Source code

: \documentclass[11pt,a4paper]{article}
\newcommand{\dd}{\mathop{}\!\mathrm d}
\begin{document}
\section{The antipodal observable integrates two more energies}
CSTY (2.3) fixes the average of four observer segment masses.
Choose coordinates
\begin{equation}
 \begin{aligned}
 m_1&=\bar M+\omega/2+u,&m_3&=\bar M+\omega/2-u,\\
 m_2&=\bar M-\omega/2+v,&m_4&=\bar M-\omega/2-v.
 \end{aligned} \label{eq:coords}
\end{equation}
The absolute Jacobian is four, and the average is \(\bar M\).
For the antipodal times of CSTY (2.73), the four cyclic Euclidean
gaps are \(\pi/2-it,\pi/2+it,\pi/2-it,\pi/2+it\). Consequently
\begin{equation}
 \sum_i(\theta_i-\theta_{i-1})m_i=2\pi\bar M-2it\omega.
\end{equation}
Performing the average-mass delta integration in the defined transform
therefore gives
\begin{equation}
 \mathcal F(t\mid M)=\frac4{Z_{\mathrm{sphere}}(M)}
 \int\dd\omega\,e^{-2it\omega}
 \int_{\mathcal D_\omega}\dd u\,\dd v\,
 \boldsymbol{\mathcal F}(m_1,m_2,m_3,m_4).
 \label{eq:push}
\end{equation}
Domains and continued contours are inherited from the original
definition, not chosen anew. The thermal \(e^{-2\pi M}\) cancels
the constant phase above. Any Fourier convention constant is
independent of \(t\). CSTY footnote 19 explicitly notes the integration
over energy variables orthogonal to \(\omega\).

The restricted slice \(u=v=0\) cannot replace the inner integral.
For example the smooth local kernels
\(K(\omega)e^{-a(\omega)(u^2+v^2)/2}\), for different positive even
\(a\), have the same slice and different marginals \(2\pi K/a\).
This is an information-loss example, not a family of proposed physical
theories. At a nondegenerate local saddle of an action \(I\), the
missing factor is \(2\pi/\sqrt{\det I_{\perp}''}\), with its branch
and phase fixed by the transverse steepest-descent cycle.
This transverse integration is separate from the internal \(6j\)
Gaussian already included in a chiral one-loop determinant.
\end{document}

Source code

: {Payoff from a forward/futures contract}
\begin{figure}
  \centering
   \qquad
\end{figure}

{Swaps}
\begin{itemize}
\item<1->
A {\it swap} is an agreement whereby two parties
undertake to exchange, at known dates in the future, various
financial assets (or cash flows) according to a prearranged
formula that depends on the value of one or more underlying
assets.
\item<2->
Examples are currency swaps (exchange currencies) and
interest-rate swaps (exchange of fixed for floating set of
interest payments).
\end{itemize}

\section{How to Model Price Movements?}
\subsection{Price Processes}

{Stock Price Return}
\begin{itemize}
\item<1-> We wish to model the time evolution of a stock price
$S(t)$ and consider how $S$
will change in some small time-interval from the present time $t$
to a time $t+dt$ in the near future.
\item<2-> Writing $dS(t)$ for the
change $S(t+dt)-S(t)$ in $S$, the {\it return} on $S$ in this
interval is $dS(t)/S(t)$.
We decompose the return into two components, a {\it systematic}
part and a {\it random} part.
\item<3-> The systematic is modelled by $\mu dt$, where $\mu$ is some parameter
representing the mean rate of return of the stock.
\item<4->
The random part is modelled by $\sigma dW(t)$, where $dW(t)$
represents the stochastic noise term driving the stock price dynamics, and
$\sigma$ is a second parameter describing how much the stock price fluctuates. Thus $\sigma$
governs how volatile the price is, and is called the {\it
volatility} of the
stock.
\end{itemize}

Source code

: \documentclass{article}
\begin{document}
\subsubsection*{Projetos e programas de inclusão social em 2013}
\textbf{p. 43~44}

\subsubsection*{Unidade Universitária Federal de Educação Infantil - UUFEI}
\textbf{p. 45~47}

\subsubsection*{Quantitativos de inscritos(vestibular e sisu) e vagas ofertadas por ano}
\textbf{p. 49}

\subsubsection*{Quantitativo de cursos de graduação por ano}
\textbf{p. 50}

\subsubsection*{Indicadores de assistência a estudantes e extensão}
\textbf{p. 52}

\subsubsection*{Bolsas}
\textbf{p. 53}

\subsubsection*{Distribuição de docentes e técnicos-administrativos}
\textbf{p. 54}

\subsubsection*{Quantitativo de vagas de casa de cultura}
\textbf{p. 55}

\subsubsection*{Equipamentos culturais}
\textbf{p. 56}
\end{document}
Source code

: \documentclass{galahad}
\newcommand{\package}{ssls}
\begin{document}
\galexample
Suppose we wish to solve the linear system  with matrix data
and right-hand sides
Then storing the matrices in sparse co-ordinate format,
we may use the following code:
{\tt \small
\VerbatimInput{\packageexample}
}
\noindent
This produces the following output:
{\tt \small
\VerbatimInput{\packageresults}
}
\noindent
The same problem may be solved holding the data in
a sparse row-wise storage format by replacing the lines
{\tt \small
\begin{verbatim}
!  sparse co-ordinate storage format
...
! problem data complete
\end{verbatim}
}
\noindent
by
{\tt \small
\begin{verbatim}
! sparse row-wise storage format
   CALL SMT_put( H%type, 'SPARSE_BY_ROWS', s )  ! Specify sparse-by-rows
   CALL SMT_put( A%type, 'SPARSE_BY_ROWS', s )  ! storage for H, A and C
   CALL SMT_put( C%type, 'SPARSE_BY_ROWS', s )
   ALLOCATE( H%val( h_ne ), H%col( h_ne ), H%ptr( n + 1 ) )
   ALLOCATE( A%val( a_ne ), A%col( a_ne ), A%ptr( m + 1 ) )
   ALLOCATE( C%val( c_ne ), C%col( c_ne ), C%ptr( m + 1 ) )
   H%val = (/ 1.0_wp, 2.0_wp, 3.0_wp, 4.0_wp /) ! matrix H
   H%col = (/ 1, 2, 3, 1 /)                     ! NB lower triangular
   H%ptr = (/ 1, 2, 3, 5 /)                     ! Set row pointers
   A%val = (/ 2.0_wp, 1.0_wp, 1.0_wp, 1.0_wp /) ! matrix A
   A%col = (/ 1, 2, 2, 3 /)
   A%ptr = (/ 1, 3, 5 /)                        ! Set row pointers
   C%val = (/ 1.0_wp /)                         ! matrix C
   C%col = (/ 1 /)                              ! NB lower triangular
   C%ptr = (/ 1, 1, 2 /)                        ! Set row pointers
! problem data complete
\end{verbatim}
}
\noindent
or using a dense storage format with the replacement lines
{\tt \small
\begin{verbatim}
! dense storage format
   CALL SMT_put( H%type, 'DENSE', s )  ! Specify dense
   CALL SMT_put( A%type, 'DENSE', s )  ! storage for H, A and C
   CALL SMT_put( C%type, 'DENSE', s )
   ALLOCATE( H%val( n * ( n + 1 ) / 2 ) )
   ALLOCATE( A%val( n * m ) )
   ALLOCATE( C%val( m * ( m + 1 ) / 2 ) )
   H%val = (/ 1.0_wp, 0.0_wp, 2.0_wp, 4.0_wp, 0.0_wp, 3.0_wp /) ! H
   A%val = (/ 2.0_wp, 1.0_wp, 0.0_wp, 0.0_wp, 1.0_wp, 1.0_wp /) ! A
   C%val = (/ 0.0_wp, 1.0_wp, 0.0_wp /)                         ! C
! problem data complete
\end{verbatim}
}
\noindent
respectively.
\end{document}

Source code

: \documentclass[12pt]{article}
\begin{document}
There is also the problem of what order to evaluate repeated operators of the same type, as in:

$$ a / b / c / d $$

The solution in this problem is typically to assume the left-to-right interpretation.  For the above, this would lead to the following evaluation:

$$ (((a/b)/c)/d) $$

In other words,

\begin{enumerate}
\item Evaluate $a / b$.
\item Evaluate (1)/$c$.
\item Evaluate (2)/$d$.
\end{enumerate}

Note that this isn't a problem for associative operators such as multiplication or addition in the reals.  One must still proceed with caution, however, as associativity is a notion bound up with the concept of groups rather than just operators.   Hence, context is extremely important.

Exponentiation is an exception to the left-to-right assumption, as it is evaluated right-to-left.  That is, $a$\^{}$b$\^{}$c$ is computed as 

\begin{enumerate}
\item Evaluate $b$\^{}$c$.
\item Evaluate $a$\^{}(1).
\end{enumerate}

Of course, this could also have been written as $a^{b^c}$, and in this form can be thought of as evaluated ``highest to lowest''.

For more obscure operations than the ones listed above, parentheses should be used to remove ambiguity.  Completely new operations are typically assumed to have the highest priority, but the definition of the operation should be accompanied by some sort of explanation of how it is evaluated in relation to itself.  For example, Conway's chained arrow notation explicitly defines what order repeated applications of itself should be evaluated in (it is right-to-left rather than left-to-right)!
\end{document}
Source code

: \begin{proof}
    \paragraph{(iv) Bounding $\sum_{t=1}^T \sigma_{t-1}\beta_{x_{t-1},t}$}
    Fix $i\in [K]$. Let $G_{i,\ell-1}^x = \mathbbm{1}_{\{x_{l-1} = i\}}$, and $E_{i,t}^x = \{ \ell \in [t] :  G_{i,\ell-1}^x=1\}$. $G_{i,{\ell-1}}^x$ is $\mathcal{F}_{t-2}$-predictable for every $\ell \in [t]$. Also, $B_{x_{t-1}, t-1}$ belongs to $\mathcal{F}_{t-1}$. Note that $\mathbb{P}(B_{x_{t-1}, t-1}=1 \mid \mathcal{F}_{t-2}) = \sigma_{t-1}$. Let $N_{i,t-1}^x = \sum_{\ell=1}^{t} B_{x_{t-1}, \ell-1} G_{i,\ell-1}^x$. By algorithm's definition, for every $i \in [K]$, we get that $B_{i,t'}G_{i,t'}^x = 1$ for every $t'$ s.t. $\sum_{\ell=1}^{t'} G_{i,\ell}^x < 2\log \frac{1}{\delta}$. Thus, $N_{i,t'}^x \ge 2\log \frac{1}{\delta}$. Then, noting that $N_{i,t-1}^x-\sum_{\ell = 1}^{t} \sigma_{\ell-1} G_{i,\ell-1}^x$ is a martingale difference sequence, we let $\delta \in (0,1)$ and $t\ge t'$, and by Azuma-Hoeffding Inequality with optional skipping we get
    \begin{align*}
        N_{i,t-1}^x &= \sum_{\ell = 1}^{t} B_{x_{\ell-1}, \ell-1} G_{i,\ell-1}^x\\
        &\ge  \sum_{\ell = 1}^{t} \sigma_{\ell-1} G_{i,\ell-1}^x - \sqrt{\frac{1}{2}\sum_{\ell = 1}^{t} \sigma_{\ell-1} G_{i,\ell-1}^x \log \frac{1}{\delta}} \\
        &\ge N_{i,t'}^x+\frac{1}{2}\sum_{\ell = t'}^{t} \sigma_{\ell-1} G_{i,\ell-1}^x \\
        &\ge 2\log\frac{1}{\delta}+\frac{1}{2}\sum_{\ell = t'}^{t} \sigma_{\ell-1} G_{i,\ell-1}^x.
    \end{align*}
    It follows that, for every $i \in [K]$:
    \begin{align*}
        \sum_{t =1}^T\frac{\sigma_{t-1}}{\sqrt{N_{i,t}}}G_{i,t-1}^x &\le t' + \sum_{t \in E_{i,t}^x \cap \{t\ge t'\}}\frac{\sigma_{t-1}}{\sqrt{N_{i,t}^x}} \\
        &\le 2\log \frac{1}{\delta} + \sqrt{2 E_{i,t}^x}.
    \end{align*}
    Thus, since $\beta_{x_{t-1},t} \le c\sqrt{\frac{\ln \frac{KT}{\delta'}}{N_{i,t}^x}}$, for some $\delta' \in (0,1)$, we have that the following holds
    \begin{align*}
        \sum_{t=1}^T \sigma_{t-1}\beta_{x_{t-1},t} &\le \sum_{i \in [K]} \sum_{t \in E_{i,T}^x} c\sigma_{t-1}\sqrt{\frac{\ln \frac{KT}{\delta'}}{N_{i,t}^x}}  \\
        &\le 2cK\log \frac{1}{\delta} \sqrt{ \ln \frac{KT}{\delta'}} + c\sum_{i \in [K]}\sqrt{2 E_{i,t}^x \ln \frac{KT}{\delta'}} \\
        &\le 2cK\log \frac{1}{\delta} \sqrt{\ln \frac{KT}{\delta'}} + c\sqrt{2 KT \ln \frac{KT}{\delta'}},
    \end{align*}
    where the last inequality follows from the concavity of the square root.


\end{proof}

== == ==

Word for word, restate the lines of the listing above starting at the line with "therefore gives" and ending at the line with "Domains and continued", and nothing outside them.

therefore gives
\begin{equation}
 \mathcal F(t\mid M)=\frac4{Z_{\mathrm{sphere}}(M)}
 \int\dd\omega\,e^{-2it\omega}
 \int_{\mathcal D_\omega}\dd u\,\dd v\,
 \boldsymbol{\mathcal F}(m_1,m_2,m_3,m_4).
 \label{eq:push}
\end{equation}
Domains and continued contours are inherited from the original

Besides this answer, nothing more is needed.